* Work order *
Among the lines below, copy exactly those from the one with "The **central limit" through the one with "A **hypothesis test**", counting both ends.

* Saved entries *
--------------------

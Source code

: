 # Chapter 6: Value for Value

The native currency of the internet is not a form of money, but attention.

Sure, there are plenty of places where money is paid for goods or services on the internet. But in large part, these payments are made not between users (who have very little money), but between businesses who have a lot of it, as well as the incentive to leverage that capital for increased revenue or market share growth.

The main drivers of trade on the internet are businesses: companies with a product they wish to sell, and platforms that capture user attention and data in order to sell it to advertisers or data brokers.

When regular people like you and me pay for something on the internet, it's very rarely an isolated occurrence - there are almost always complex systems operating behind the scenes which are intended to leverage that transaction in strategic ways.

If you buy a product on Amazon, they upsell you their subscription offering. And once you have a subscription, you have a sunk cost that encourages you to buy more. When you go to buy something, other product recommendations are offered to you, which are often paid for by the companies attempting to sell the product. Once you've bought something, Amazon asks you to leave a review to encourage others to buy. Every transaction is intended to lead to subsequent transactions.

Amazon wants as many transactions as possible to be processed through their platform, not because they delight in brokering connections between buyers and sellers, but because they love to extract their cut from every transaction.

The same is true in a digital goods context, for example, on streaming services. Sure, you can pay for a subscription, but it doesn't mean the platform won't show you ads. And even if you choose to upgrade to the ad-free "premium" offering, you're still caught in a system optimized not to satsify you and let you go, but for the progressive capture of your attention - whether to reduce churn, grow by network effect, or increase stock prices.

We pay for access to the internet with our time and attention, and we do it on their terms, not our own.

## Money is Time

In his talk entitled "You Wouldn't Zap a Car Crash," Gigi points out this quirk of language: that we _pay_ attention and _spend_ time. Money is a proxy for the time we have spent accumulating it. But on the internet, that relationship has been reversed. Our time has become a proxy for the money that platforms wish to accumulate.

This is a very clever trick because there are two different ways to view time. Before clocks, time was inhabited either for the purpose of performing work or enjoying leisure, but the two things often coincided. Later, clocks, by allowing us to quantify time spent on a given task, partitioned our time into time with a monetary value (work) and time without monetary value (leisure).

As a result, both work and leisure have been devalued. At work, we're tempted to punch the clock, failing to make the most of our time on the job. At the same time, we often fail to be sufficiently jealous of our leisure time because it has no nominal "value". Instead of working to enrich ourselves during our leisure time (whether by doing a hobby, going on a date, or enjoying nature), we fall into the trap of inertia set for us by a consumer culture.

--------------------

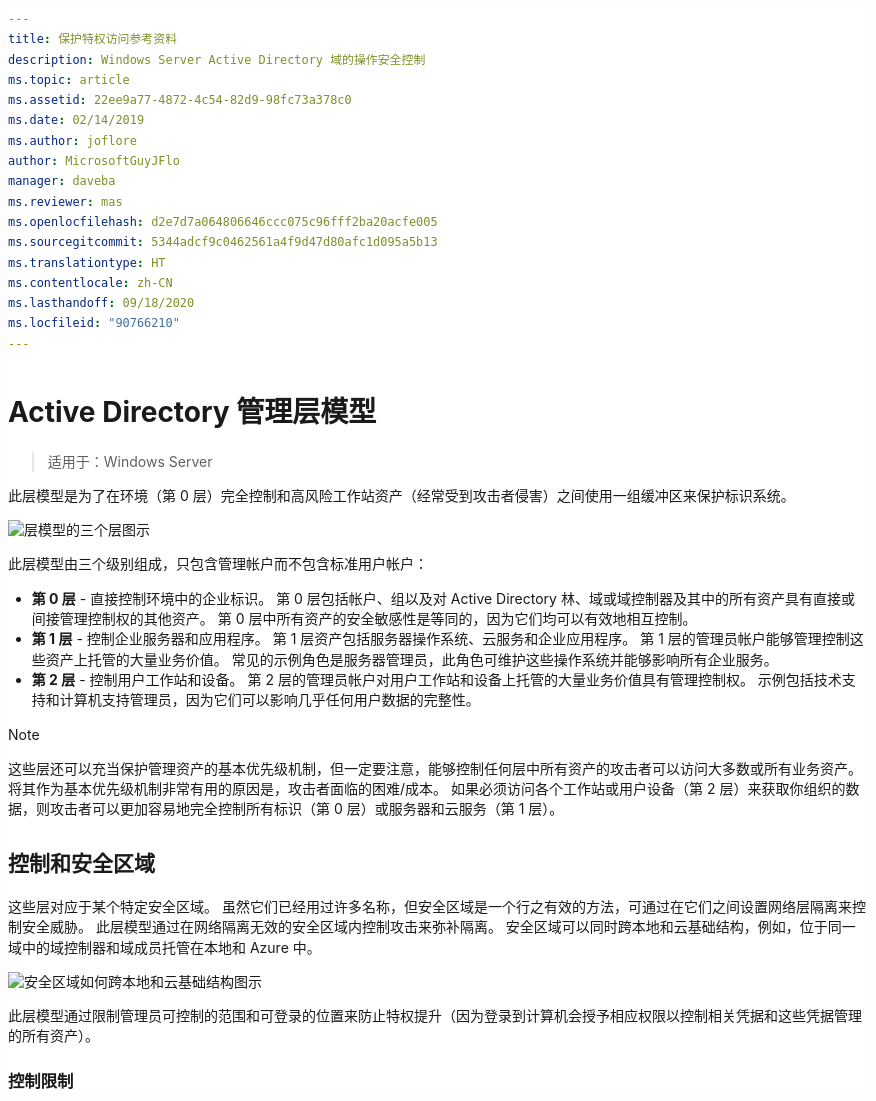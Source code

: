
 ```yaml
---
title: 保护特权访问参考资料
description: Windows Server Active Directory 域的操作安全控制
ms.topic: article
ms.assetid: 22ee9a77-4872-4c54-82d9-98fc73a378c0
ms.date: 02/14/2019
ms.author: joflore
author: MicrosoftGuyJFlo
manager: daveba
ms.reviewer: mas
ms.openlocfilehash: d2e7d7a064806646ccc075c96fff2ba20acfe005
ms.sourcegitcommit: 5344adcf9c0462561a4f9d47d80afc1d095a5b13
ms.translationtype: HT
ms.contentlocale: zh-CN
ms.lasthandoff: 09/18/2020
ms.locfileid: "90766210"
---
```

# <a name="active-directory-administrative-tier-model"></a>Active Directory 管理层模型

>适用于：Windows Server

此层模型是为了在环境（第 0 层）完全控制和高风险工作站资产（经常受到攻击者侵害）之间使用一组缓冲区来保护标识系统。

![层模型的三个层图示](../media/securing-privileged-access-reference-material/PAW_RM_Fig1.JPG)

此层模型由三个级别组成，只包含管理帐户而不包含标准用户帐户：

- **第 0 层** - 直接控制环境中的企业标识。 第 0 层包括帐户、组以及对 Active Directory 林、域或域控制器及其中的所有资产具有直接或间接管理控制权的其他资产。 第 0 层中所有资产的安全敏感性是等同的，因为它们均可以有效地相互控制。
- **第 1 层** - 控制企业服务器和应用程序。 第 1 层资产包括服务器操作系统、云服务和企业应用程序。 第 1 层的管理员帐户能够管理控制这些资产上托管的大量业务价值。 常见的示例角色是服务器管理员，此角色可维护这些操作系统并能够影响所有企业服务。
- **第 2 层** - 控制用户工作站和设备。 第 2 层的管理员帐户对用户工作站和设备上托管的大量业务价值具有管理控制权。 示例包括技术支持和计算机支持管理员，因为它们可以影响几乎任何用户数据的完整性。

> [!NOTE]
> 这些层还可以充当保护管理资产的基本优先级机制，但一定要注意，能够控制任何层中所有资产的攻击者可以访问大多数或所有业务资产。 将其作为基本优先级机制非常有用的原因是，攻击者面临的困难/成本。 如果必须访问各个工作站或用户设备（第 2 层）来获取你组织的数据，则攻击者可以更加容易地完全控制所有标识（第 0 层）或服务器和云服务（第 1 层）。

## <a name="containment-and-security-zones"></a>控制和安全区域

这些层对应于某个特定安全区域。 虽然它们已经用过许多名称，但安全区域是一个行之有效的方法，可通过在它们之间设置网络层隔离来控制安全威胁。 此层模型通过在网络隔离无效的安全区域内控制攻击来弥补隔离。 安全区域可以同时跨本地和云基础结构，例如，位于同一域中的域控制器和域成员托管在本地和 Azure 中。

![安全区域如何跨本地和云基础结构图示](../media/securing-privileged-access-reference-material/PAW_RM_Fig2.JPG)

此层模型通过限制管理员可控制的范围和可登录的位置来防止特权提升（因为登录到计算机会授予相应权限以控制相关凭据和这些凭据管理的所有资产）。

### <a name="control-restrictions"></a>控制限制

--------------------

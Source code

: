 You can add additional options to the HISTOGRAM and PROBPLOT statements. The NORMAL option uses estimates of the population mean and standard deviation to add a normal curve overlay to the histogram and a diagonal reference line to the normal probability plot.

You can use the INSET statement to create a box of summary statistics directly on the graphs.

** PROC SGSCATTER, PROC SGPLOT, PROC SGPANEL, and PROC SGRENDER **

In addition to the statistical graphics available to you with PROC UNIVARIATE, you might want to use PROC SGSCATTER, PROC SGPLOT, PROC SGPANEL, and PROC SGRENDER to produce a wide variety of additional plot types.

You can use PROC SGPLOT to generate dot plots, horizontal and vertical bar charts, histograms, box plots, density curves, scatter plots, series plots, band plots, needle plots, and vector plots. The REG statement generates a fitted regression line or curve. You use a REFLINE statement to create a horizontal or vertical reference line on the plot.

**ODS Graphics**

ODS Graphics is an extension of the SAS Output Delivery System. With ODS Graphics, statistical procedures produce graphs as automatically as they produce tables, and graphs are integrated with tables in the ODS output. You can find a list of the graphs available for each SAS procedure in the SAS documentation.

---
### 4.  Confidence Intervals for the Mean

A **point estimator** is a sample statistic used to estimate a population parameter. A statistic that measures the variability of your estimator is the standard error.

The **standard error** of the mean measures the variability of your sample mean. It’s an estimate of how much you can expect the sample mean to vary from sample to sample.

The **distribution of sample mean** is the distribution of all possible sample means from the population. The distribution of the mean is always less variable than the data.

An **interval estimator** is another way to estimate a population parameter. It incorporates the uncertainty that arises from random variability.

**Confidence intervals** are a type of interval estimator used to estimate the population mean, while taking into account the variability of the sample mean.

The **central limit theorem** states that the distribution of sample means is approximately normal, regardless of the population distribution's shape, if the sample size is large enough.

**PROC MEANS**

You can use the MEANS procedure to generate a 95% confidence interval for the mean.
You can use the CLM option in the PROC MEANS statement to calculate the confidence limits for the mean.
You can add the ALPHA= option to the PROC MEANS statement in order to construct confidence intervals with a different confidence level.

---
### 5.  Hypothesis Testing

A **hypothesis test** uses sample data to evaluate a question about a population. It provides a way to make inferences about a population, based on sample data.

--------------------

* Answer box *
The **central limit theorem** states that the distribution of sample means is approximately normal, regardless of the population distribution's shape, if the sample size is large enough.

**PROC MEANS**

You can use the MEANS procedure to generate a 95% confidence interval for the mean.
You can use the CLM option in the PROC MEANS statement to calculate the confidence limits for the mean.
You can add the ALPHA= option to the PROC MEANS statement in order to construct confidence intervals with a different confidence level.

---
### 5.  Hypothesis Testing

A **hypothesis test** uses sample data to evaluate a question about a population. It provides a way to make inferences about a population, based on sample data.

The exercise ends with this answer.